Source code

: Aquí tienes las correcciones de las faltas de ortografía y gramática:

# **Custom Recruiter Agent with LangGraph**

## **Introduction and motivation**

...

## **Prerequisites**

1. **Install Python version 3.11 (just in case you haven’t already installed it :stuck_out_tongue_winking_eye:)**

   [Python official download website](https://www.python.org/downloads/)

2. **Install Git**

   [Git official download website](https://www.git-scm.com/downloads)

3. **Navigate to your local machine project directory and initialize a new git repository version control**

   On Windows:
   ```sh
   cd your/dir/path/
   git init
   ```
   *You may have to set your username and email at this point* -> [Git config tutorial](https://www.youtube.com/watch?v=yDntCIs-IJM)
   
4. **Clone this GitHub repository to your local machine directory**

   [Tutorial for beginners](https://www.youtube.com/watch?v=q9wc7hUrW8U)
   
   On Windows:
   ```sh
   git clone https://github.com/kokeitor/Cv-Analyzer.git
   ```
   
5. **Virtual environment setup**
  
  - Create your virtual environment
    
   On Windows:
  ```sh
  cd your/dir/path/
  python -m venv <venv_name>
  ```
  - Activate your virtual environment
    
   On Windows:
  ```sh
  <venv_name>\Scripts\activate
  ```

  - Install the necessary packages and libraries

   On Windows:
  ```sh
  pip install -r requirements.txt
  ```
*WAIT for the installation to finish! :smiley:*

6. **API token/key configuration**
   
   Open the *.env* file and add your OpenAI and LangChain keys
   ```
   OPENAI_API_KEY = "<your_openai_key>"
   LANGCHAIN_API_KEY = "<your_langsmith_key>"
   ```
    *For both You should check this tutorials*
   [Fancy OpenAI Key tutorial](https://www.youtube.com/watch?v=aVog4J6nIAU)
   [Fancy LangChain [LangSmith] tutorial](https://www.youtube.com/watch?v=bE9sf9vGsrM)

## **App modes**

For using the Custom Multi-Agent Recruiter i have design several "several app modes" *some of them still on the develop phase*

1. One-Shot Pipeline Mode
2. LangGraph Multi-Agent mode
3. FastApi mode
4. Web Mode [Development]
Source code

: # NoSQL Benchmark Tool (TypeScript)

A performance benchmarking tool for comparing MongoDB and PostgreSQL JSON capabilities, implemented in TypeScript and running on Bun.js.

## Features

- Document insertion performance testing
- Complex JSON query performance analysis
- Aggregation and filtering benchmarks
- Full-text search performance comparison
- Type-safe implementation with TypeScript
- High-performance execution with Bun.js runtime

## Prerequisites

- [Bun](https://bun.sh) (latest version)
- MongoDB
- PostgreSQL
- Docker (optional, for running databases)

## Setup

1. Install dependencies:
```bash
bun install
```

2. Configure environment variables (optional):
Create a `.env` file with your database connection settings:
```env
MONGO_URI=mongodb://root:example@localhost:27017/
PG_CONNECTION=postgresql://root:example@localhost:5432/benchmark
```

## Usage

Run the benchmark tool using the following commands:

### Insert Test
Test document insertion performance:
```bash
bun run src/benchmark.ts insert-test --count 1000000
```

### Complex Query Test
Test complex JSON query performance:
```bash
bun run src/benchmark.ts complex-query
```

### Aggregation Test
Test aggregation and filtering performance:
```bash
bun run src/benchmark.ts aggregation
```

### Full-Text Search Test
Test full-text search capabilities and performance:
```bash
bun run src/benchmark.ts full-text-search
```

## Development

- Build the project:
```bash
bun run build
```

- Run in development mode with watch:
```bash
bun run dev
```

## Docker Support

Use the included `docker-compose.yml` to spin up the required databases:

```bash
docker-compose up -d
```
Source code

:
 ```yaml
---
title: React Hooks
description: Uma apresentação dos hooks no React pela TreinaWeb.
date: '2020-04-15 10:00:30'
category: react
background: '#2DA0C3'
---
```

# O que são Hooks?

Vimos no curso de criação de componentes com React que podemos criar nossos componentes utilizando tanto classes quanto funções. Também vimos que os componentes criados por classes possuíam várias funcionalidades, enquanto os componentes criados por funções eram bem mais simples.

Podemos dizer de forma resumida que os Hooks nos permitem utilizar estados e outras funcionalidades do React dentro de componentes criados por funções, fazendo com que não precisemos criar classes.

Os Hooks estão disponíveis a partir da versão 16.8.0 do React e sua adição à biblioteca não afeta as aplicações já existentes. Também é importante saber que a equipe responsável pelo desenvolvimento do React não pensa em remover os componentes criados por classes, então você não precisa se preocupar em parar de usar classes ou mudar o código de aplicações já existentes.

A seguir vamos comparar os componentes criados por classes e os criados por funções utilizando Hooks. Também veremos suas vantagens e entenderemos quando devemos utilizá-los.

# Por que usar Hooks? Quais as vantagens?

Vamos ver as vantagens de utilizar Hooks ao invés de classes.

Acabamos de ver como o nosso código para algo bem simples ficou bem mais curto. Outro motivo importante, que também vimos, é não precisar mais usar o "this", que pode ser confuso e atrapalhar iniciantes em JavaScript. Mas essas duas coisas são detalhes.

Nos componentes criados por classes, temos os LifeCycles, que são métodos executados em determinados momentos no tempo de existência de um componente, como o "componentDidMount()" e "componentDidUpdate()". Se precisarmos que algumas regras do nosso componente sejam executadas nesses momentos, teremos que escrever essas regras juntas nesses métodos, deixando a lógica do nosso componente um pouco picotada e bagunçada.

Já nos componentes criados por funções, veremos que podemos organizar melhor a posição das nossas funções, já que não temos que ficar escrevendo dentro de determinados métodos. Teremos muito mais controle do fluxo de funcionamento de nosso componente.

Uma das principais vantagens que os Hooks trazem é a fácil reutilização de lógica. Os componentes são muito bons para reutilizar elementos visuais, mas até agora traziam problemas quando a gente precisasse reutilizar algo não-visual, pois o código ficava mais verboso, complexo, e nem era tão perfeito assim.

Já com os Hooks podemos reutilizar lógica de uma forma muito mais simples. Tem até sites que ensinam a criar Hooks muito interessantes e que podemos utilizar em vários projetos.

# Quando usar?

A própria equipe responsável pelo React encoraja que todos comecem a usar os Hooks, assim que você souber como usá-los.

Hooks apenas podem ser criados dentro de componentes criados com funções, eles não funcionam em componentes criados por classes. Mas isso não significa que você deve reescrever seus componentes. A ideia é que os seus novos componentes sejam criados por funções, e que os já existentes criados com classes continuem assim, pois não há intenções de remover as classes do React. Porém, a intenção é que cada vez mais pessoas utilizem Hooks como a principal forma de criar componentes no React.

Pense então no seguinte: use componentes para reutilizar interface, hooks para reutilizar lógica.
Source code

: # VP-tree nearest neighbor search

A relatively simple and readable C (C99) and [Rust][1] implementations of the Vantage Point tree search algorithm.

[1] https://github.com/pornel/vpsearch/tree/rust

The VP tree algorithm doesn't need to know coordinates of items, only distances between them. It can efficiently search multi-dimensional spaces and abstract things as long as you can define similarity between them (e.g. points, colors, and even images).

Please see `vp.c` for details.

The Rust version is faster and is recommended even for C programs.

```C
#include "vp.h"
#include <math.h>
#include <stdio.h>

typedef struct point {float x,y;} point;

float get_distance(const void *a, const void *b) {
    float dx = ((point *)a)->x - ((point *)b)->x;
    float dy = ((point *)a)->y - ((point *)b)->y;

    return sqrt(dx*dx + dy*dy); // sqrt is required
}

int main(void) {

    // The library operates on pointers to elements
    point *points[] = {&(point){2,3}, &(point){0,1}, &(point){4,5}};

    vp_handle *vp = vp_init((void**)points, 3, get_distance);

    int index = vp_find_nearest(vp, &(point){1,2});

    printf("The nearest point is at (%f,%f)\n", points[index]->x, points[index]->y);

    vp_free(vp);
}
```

**PROBLEM DETAILS**
Scan the listing above and copy all lines containing the word "algorithm".

**RESPONSE TO THIS TASK**
A relatively simple and readable C (C99) and [Rust][1] implementations of the Vantage Point tree search algorithm.
The VP tree algorithm doesn't need to know coordinates of items, only distances between them. It can efficiently search multi-dimensional spaces and abstract things as long as you can define similarity between them (e.g. points, colors, and even images).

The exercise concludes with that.